- Wczoraj wybrałem się w to miejsce, żeby sprawdzić jak to wygląda. Ta góra jest ogromna! Wysokość zbliżona do dwupiętrowego budynku, a długość to kilkadziesiąt metrów. Z odpadów stale unoszą się opary oraz odór - mówi Grzesiek Marciniak Jr., aktywista społeczny, który otrzymał anonimowe zgłoszenie na temat składowiska.

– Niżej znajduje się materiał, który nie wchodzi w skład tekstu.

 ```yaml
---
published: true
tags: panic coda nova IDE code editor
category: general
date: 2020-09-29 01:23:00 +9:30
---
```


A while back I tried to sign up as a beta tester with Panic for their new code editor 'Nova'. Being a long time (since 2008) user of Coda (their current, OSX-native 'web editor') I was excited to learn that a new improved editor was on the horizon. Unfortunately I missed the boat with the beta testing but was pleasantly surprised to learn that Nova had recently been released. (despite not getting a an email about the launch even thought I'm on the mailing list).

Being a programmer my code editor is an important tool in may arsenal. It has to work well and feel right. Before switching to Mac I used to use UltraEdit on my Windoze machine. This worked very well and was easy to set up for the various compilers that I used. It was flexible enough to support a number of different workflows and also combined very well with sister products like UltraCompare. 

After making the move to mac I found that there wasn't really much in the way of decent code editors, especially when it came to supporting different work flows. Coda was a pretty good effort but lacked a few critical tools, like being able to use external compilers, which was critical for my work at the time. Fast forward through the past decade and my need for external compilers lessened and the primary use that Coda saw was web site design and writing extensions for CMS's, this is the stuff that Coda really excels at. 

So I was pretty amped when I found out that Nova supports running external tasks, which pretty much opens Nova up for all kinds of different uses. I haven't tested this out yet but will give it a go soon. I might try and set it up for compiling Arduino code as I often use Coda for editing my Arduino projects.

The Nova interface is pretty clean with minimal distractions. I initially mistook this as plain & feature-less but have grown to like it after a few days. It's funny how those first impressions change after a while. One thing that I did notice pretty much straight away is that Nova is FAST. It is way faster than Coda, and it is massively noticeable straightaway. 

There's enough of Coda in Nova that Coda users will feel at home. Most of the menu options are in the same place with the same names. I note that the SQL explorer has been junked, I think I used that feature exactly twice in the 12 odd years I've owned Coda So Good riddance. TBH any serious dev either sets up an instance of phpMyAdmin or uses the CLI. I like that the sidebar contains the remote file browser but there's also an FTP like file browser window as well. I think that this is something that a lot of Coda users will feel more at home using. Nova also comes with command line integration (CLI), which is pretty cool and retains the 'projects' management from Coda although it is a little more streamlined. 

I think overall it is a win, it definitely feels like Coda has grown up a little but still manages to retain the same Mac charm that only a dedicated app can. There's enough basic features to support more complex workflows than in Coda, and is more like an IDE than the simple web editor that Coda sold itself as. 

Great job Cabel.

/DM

Działacz sprawę zgłosił do Wojewódzkiego Inspektoratu Ochrony Środowiska.
AKTUALIZACJA
- Na podstawie informacji, które wówczas posiadałem, określiłem składowisko jako "nielegalne", co mogło okazać się zbyt pochopne. Obecnie pojawiają się kolejne informacje, mówiące, że działalność jest legalna, a ja w trosce o bezpieczeństwo mieszkańców i stan środowiska naturalnego, mogłem niechybnie wprowadzić wiele osób w błąd. Nie chcąc powielać informacji, które po fakcie mogą okazać się nieprawdziwe, wstrzymuję się od komentowania sprawy w mediach. Tym samym zwracam się z prośbą o niepowielanie tego wątku, w celu zapobieżenia rozprzestrzeniania się informacji, która może być fałszywa, do czasu zbadania sprawy przez Wojewódzki Inspektorat Ochrony Środowiska. Ustalenia WIOŚu powinny być gotowe w przyszłym tygodniu - napisał do redakcji Grzesiek Marciniak Jr.